The Association of American Medical Colleges predicts a shortage of as many as 55,000 primary care professionals and more than 65,000 specialty care physicians ...

KEWANEE, Illinois - Aging populations are driving demand for health care providers in rural communities, during a time when there's growing concern about a shortage of physicians in rural America.

"Rural communities are just struggling to find physicians who want to come and provide care," says Dr. Andy Peterson. He is a physician at OSF Healthcare Saint Luke Medical Center.

That hospital is one of dozens of hospitals who are working to attract and retain more young doctors to their communities.

Young people are leaving rural towns and heading to bigger, or more trendy cities. Meanwhile, the population remaining in small towns are getting older. So are their doctors who are phasing into retirement.

"People who grew up in rural communities don't always come back," said Dr.
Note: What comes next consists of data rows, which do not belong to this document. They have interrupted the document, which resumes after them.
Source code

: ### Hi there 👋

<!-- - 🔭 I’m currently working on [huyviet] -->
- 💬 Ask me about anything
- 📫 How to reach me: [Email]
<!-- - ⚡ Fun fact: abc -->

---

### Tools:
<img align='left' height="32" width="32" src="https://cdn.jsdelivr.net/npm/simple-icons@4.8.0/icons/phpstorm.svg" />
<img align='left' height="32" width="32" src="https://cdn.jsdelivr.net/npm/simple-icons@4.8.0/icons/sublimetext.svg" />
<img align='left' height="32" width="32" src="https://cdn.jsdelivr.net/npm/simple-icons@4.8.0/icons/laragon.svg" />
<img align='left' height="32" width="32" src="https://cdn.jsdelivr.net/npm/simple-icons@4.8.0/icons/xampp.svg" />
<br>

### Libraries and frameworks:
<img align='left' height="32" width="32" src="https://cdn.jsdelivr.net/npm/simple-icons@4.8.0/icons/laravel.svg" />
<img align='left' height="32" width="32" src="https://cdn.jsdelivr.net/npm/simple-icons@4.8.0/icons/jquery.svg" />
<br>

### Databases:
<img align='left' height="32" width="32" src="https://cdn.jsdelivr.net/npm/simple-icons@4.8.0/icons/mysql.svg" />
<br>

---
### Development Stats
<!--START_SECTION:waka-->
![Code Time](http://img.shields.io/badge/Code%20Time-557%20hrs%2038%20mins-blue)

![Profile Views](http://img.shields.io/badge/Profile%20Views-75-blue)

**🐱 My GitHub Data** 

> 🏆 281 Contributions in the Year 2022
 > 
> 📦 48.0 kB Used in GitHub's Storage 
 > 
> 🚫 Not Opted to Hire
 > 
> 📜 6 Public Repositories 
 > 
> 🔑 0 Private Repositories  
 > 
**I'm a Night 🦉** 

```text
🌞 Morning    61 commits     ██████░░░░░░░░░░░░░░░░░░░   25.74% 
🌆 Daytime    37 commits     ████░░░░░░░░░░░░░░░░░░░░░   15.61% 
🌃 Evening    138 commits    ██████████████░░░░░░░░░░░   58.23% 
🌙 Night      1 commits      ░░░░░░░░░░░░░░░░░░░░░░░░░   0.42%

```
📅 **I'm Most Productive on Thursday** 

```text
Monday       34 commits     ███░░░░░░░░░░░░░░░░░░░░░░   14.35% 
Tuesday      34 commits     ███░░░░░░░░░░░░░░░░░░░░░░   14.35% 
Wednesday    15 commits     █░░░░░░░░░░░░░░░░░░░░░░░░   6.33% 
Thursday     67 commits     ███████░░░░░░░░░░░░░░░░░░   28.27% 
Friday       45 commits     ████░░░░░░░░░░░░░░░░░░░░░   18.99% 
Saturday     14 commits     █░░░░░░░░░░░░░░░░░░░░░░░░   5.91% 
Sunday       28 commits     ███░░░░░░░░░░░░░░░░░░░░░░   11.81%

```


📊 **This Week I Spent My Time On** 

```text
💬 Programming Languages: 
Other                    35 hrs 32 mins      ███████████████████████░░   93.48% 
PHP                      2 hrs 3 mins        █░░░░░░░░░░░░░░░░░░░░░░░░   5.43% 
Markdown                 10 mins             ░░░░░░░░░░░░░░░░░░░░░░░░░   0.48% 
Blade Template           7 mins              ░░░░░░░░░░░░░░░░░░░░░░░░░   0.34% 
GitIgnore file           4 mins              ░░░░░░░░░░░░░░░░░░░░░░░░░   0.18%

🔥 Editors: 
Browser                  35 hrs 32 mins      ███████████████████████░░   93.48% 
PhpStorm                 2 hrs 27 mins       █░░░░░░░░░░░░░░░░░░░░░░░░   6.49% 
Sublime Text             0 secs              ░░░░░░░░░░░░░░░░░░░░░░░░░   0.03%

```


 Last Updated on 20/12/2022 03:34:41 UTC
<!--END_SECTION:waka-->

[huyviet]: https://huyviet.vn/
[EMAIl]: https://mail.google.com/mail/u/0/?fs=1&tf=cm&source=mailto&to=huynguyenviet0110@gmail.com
Peterson. "The people who have been here forever tend to stick around."

However, there is a program, nearly three-decades old, aimed at bringing medical students from rural communities into rural communities as practicing doctors.

Dr. Peterson graduated from the University of Illinois at Chicago's Rural Medicine Education Program (RMED) in 2015.

"The object (of the program) is to cater to kids from rural Illinois with a goal of getting them back to rural Illinois to practice," said Peterson.

The program is designed to immerse students into an experience where they learn about the rural health care industry.

They are paired with doctors at hospitals in smaller cities in the state, like the ones in Galesburg or Kewanee, Illinois.

Peterson said its an important program as the number of medical students coming from urban and suburban areas in Illinois, as opposed to rural areas, is on the rise.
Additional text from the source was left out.